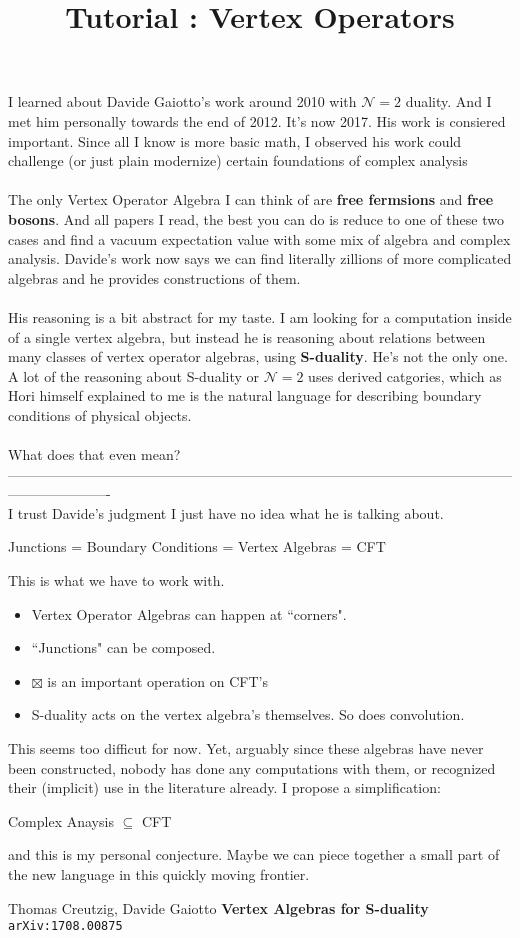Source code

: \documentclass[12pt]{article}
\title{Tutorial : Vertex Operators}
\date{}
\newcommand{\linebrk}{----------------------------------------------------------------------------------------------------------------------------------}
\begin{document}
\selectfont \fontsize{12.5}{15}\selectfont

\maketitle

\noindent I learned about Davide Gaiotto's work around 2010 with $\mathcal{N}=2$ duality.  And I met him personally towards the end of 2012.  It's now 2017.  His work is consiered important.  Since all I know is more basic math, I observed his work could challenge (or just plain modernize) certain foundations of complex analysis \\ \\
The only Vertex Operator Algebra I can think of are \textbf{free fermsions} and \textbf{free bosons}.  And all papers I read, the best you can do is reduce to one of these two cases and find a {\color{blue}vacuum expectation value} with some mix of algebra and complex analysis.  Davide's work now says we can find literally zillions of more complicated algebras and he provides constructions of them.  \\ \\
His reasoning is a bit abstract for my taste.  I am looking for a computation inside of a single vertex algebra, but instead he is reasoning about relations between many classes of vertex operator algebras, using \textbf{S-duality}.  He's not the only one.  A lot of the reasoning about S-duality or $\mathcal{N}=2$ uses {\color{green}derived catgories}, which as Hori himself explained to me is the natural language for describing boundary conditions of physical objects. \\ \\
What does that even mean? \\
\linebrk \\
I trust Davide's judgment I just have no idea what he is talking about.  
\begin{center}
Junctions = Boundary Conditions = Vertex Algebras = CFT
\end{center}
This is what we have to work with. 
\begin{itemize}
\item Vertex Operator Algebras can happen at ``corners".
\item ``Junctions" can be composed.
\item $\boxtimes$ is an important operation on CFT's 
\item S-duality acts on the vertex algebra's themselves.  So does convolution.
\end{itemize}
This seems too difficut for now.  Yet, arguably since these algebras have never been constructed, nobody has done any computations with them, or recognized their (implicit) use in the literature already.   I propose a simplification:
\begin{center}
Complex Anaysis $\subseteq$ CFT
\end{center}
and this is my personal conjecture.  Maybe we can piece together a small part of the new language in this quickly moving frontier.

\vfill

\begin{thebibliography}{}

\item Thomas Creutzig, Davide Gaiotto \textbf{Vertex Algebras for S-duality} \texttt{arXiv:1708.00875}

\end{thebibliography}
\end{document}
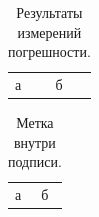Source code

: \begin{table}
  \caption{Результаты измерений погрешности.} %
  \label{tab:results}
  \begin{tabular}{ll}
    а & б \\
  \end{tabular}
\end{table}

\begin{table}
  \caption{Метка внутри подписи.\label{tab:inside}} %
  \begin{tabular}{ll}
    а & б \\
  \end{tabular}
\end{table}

==========

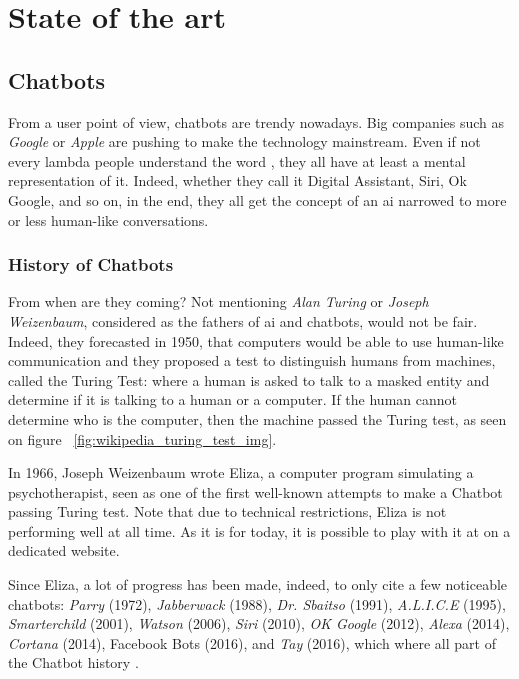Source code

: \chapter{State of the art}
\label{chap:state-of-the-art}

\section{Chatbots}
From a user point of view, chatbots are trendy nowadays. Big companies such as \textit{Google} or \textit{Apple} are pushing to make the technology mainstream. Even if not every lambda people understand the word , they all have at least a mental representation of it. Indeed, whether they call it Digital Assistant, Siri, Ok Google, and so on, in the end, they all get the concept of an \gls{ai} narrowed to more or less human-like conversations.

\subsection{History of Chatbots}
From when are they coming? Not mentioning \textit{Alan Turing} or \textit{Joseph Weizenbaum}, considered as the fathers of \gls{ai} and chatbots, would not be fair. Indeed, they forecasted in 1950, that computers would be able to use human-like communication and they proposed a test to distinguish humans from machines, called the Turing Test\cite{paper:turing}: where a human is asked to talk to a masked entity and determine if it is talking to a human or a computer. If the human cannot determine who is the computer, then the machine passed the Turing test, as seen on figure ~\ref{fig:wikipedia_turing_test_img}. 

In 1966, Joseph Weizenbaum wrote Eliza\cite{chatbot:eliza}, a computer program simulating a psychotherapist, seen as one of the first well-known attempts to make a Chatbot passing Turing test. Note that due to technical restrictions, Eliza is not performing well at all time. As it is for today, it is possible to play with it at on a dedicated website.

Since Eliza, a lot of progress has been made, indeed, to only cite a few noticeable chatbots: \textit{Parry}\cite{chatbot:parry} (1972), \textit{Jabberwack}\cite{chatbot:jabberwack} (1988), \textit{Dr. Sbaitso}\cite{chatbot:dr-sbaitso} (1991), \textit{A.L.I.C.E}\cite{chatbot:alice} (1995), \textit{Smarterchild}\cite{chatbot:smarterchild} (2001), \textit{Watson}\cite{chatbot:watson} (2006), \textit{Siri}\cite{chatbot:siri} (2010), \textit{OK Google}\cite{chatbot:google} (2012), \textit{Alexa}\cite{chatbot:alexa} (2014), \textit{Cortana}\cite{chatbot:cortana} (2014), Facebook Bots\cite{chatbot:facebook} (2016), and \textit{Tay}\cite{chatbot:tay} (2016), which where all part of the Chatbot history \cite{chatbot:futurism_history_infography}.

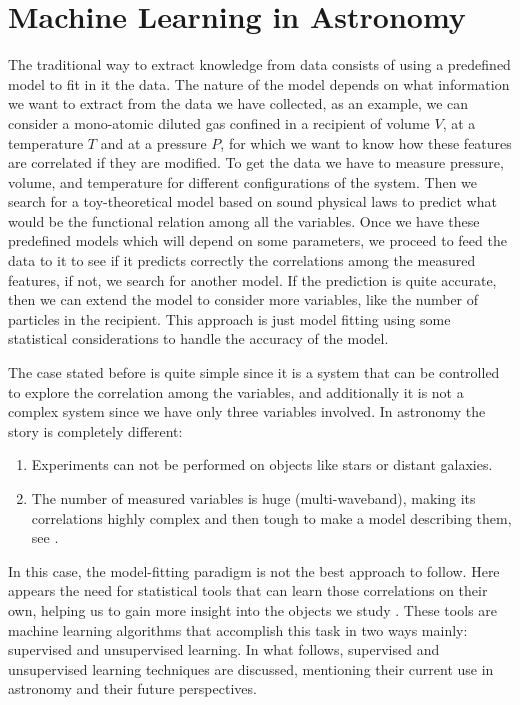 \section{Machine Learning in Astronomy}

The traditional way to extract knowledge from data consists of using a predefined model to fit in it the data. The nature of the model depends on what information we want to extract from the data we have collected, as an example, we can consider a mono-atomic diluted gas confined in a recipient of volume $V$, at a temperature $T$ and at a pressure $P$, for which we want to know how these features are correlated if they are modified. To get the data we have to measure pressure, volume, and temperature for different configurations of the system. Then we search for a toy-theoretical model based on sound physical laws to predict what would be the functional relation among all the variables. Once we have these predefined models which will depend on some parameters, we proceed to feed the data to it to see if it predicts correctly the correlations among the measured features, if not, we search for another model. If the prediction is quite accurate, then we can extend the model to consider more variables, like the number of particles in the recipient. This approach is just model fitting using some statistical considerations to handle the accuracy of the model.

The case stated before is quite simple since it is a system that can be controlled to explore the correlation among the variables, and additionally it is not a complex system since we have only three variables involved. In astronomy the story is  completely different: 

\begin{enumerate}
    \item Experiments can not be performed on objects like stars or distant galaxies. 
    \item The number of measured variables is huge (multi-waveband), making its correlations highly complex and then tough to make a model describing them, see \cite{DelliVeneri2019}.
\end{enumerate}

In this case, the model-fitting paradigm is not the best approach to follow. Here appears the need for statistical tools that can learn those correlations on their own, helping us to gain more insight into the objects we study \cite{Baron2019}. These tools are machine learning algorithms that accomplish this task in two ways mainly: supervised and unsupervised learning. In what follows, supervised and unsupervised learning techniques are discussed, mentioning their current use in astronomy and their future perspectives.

==========

Go through the records above and copy every line with the word "work".

\noindent I learned about Davide Gaiotto's work around 2010 with $\mathcal{N}=2$ duality.  And I met him personally towards the end of 2012.  It's now 2017.  His work is consiered important.  Since all I know is more basic math, I observed his work could challenge (or just plain modernize) certain foundations of complex analysis \\ \\
The only Vertex Operator Algebra I can think of are \textbf{free fermsions} and \textbf{free bosons}.  And all papers I read, the best you can do is reduce to one of these two cases and find a {\color{blue}vacuum expectation value} with some mix of algebra and complex analysis.  Davide's work now says we can find literally zillions of more complicated algebras and he provides constructions of them.  \\ \\
This is what we have to work with. 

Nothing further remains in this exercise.